Es kommt einem ja manchmal so vor, als wäre der Begriff »Synthesizer« bei dem einen oder anderen noch recht negativ behaftet und würde Assoziationen hervorrufen, die schon seit Jahren nicht mehr zeitgemäß sind. Synthesizer … das klingt so synthetisch, und was synthetisch ist, kann ja nicht gut sein, oder? Hmm… das waren doch diese künstlich klingenden Sounds, die in gefühlt jedem 80er-Jahre-Track zu hören waren?

Natürlich gab es da Zeiten − an dieser Stelle verweise ich mal vage auf die Zeit vor der Jahrtausendwende, um die 80er-Jahre nicht zu sehr zu verunglimpfen −, in denen man Synthesizer-Sounds recht exzessiv und des Öfteren vorbei an den Grenzen des guten Geschmacks einsetzte.
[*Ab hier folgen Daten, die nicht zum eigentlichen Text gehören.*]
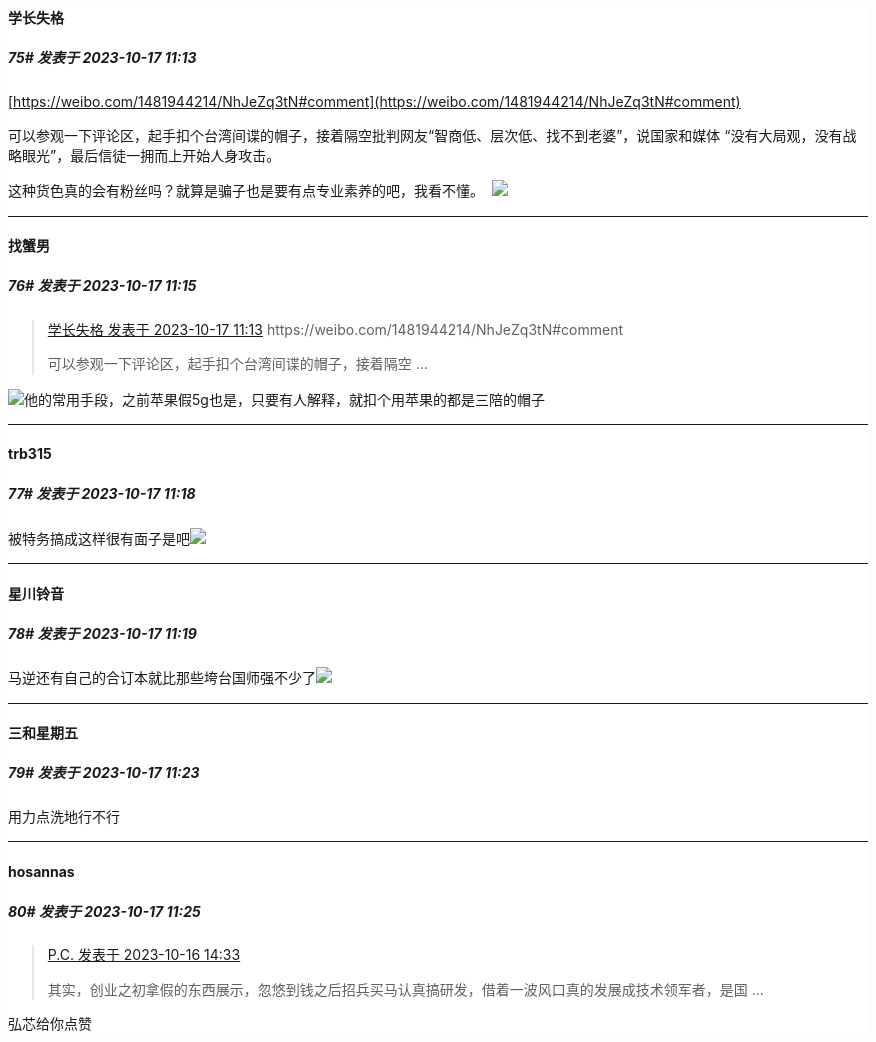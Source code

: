 ####  学长失格  
##### 75#       发表于 2023-10-17 11:13

[https://weibo.com/1481944214/NhJeZq3tN#comment](https://weibo.com/1481944214/NhJeZq3tN#comment)

可以参观一下评论区，起手扣个台湾间谍的帽子，接着隔空批判网友“智商低、层次低、找不到老婆”，说国家和媒体 “没有大局观，没有战略眼光”，最后信徒一拥而上开始人身攻击。

这种货色真的会有粉丝吗？就算是骗子也是要有点专业素养的吧，我看不懂。  <img src="https://static.saraba1st.com/image/smiley/face2017/002.png" referrerpolicy="no-referrer">

*****

####  找蟹男  
##### 76#       发表于 2023-10-17 11:15

<blockquote><a href="httphttps://bbs.saraba1st.com/2b/forum.php?mod=redirect&amp;goto=findpost&amp;pid=62740103&amp;ptid=2156842" target="_blank">学长失格 发表于 2023-10-17 11:13</a>
https://weibo.com/1481944214/NhJeZq3tN#comment

可以参观一下评论区，起手扣个台湾间谍的帽子，接着隔空 ...</blockquote>
<img src="https://static.saraba1st.com/image/smiley/face2017/037.png" referrerpolicy="no-referrer">他的常用手段，之前苹果假5g也是，只要有人解释，就扣个用苹果的都是三陪的帽子

*****

####  trb315  
##### 77#       发表于 2023-10-17 11:18

被特务搞成这样很有面子是吧<img src="https://static.saraba1st.com/image/smiley/face2017/001.png" referrerpolicy="no-referrer">

*****

####  星川铃音  
##### 78#       发表于 2023-10-17 11:19

马逆还有自己的合订本就比那些垮台国师强不少了<img src="https://static.saraba1st.com/image/smiley/face2017/048.png" referrerpolicy="no-referrer">

*****

####  三和星期五  
##### 79#       发表于 2023-10-17 11:23

用力点洗地行不行


*****

####  hosannas  
##### 80#       发表于 2023-10-17 11:25

<blockquote><a href="httphttps://bbs.saraba1st.com/2b/forum.php?mod=redirect&amp;goto=findpost&amp;pid=62731746&amp;ptid=2156842" target="_blank">P.C. 发表于 2023-10-16 14:33</a>

其实，创业之初拿假的东西展示，忽悠到钱之后招兵买马认真搞研发，借着一波风口真的发展成技术领军者，是国 ...</blockquote>
弘芯给你点赞
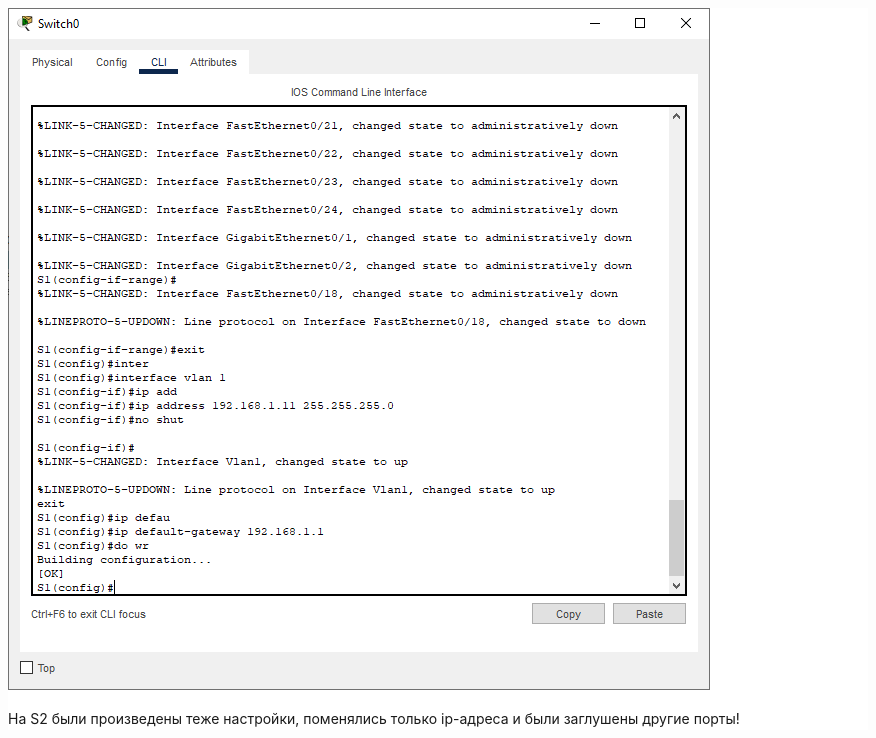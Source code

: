 ![](21.PNG)

На S2 были произведены теже настройки, поменялись только ip-адреса и были заглушены другие порты!
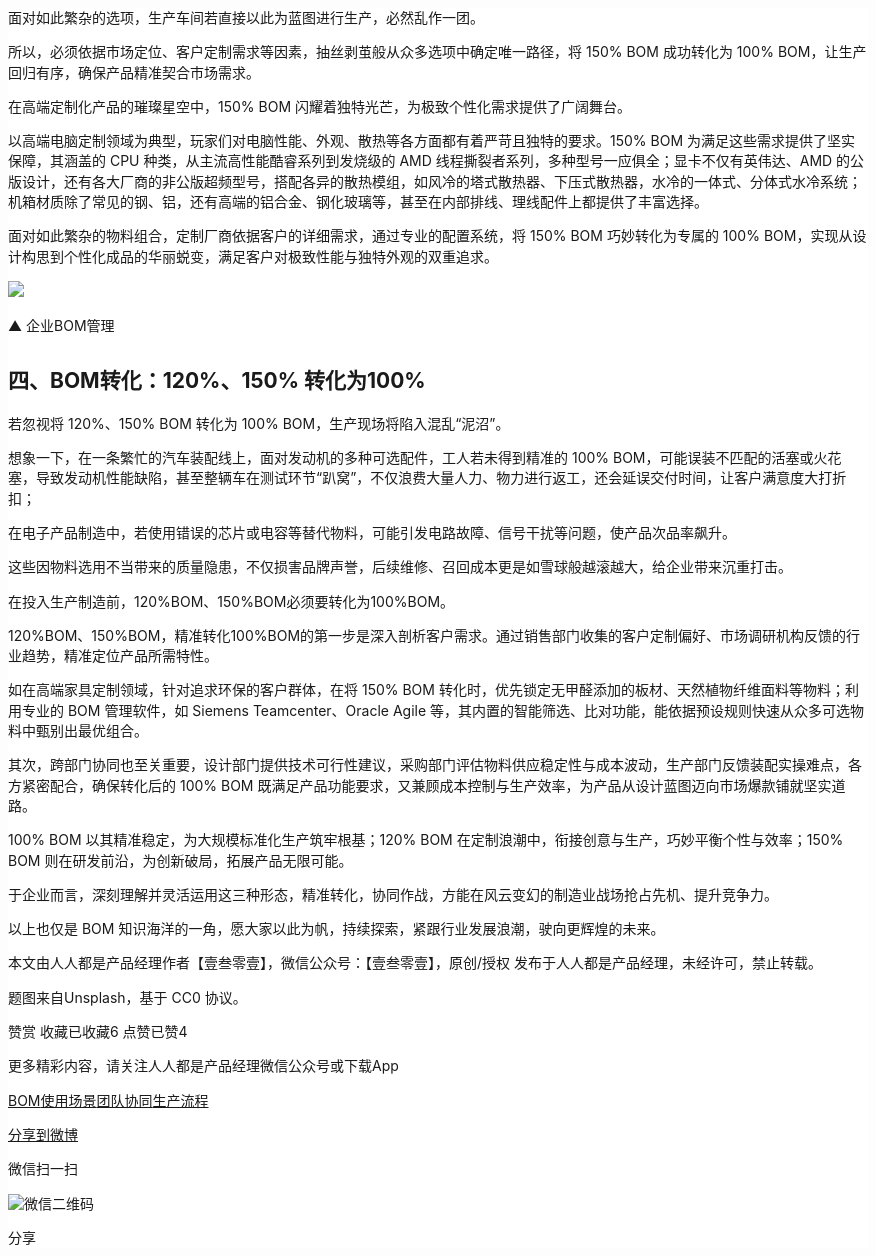 面对如此繁杂的选项，生产车间若直接以此为蓝图进行生产，必然乱作一团。

所以，必须依据市场定位、客户定制需求等因素，抽丝剥茧般从众多选项中确定唯一路径，将 150% BOM 成功转化为 100% BOM，让生产回归有序，确保产品精准契合市场需求。

在高端定制化产品的璀璨星空中，150% BOM 闪耀着独特光芒，为极致个性化需求提供了广阔舞台。

以高端电脑定制领域为典型，玩家们对电脑性能、外观、散热等各方面都有着严苛且独特的要求。150% BOM 为满足这些需求提供了坚实保障，其涵盖的 CPU 种类，从主流高性能酷睿系列到发烧级的 AMD 线程撕裂者系列，多种型号一应俱全；显卡不仅有英伟达、AMD 的公版设计，还有各大厂商的非公版超频型号，搭配各异的散热模组，如风冷的塔式散热器、下压式散热器，水冷的一体式、分体式水冷系统；机箱材质除了常见的钢、铝，还有高端的铝合金、钢化玻璃等，甚至在内部排线、理线配件上都提供了丰富选择。

面对如此繁杂的物料组合，定制厂商依据客户的详细需求，通过专业的配置系统，将 150% BOM 巧妙转化为专属的 100% BOM，实现从设计构思到个性化成品的华丽蜕变，满足客户对极致性能与独特外观的双重追求。

![](https://image.woshipm.com/2025/01/05/496c7696-cb7b-11ef-baa2-00163e09d72f.png)

▲ 企业BOM管理

## 四、BOM转化：120%、150% 转化为100%

若忽视将 120%、150% BOM 转化为 100% BOM，生产现场将陷入混乱“泥沼”。

想象一下，在一条繁忙的汽车装配线上，面对发动机的多种可选配件，工人若未得到精准的 100% BOM，可能误装不匹配的活塞或火花塞，导致发动机性能缺陷，甚至整辆车在测试环节“趴窝”，不仅浪费大量人力、物力进行返工，还会延误交付时间，让客户满意度大打折扣；

在电子产品制造中，若使用错误的芯片或电容等替代物料，可能引发电路故障、信号干扰等问题，使产品次品率飙升。

这些因物料选用不当带来的质量隐患，不仅损害品牌声誉，后续维修、召回成本更是如雪球般越滚越大，给企业带来沉重打击。

在投入生产制造前，120%BOM、150%BOM必须要转化为100%BOM。

120%BOM、150%BOM，精准转化100%BOM的第一步是深入剖析客户需求。通过销售部门收集的客户定制偏好、市场调研机构反馈的行业趋势，精准定位产品所需特性。

如在高端家具定制领域，针对追求环保的客户群体，在将 150% BOM 转化时，优先锁定无甲醛添加的板材、天然植物纤维面料等物料；利用专业的 BOM 管理软件，如 Siemens Teamcenter、Oracle Agile 等，其内置的智能筛选、比对功能，能依据预设规则快速从众多可选物料中甄别出最优组合。

其次，跨部门协同也至关重要，设计部门提供技术可行性建议，采购部门评估物料供应稳定性与成本波动，生产部门反馈装配实操难点，各方紧密配合，确保转化后的 100% BOM 既满足产品功能要求，又兼顾成本控制与生产效率，为产品从设计蓝图迈向市场爆款铺就坚实道路。

100% BOM 以其精准稳定，为大规模标准化生产筑牢根基；120% BOM 在定制浪潮中，衔接创意与生产，巧妙平衡个性与效率；150% BOM 则在研发前沿，为创新破局，拓展产品无限可能。

于企业而言，深刻理解并灵活运用这三种形态，精准转化，协同作战，方能在风云变幻的制造业战场抢占先机、提升竞争力。

以上也仅是 BOM 知识海洋的一角，愿大家以此为帆，持续探索，紧跟行业发展浪潮，驶向更辉煌的未来。

本文由人人都是产品经理作者【壹叁零壹】，微信公众号：【壹叁零壹】，原创/授权 发布于人人都是产品经理，未经许可，禁止转载。

题图来自Unsplash，基于 CC0 协议。

赞赏 收藏已收藏6 点赞已赞4

更多精彩内容，请关注人人都是产品经理微信公众号或下载App

[BOM](https://www.woshipm.com/tag/bom)[使用场景](https://www.woshipm.com/tag/%e4%bd%bf%e7%94%a8%e5%9c%ba%e6%99%af)[团队协同](https://www.woshipm.com/tag/%e5%9b%a2%e9%98%9f%e5%8d%8f%e5%90%8c)[生产流程](https://www.woshipm.com/tag/%e7%94%9f%e4%ba%a7%e6%b5%81%e7%a8%8b)

[分享到微博](https://service.weibo.com/share/share.php?appkey=2775287854&title=探秘BOM的100%、120%、150%3种形态，你了解多少？&url=https://www.woshipm.com/pd/6167514.html&pic=https://image.woshipm.com/2024/08/05/d4e55b26-52d0-11ef-a43b-00163e142b65.png)

微信扫一扫

![微信二维码](https://api.pwmqr.com/qrcode/create/?url=https://www.woshipm.com/pd/6167514.html)

分享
Synthetische Drum-Sounds, die einen mit ihren Grand-Canyon-ähnlichen Hallfahnen immer noch verfolgen, kitschige Streicher-Sounds, die mehr Chorus verpasst bekamen, als das herkömmliche Durchschnitts-Ohr vertragen hätte, oder Lead-Sounds im Arpeggio-Modus, die wie Kaugummi in ihrer Dauerschleife immer fader wurden und eher mechanisch als rhythmisch daherkamen.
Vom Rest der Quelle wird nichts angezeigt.